MADRID — The Spanish league wants all players and coaches tested daily for the coronavirus when trainings resume.
The information is on a league protocol to which The Associated Press gained access after it was sent to Spanish clubs and other European leagues last week. The 23-page protocol was prepared in a partnership with the medical staff of some first division clubs and details a four-stage training plan before competitions can resume.
It includes guidelines to guarantee “the safety of players and their immediate families, the coaching staff” and everyone else involved in the trainings.
There is still no timetable for the resumption of practices, and the league is not expected to restart before the end of May. A vaccine hasn’t been discovered either. The league said it will be up to Spanish health authorities to determine when clubs will be allowed to return to action.
Real Sociedad tried to start individual trainings recently but was not allowed by the government because sports facilities are to remain closed as part of lockdown measures. In Spain, more than 22,000 people have died of COVID-19, according to John Hopkins University.
The government met with the league and the Spanish Football Federation last weekend and said they reached an agreement for the return to training without elaborating.
The league’s training protocol was obtained by the AP a day after Spain’s players’ association sent a letter to government officials expressing concern about resuming competitions. It said players want to make sure it will be OK for them to be tested while there is “a demand” for such tests “in society.” They also called for clear guidelines from health authorities to guarantee everyone’s safety.
The El Mundo newspaper said on Thursday the government will authorize thousands of tests to be performed on soccer players and other squad members.
The league wants the tests to be daily, and conducted starting when the individual training stage begins in order to “detect the so-called false negatives” who can still pass the virus to others. It said the clubs’ medical staff also will have to be tested daily.
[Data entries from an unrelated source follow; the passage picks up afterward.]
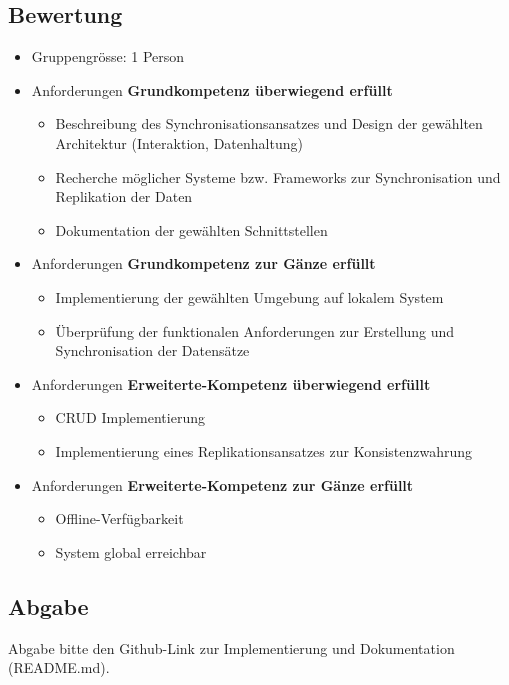 \subsection{Bewertung}
\begin{itemize}
	\item Gruppengrösse: 1 Person
	\item Anforderungen \textbf{Grundkompetenz überwiegend erfüllt}
	\begin{itemize}
		\item Beschreibung des Synchronisationsansatzes und Design der gewählten Architektur (Interaktion, Datenhaltung)
		\item Recherche möglicher Systeme bzw. Frameworks zur Synchronisation und Replikation der Daten
		\item Dokumentation der gewählten Schnittstellen
	\end{itemize}
	\item Anforderungen \textbf{Grundkompetenz zur Gänze erfüllt}
	\begin{itemize}
		\item Implementierung der gewählten Umgebung auf lokalem System
		\item Überprüfung der funktionalen Anforderungen zur Erstellung und Synchronisation der Datensätze
	\end{itemize}
	\item Anforderungen \textbf{Erweiterte-Kompetenz überwiegend erfüllt}
	\begin{itemize}
		\item CRUD Implementierung
		\item Implementierung eines Replikationsansatzes zur Konsistenzwahrung
	\end{itemize}
	\item Anforderungen \textbf{Erweiterte-Kompetenz zur Gänze erfüllt}
	\begin{itemize}
		\item Offline-Verfügbarkeit
		\item System global erreichbar
	\end{itemize}
\end{itemize}

\subsection{Abgabe}
Abgabe bitte den Github-Link zur Implementierung und Dokumentation (README.md).
\clearpage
The league’s protocol also establishes a minimum of three “obligatory” tests for “all those who are to take part in the club’s training camp.”
The first tests should be undertaken two days before the start of the individual sessions and will include a serology test to identify those who are immune. There should be two other monitoring tests before the start of the group training stage and before the competitions resume.
The league’s protocol recommends a period of “around 15 days of group and/or collective training” before competitions can resume. The four stages of the protocol contemplate a preparation phase that would be followed by solo practices, smaller group sessions, and finally full squad sessions.
The protocol includes detailed sections on how the clubs must operate the training facilities, including areas such as the kitchen, laundry room, dressing room, gym and physio room.
Several first division players and team members have been infected with the new coronavirus.
The country is in a lockdown at least until May 9.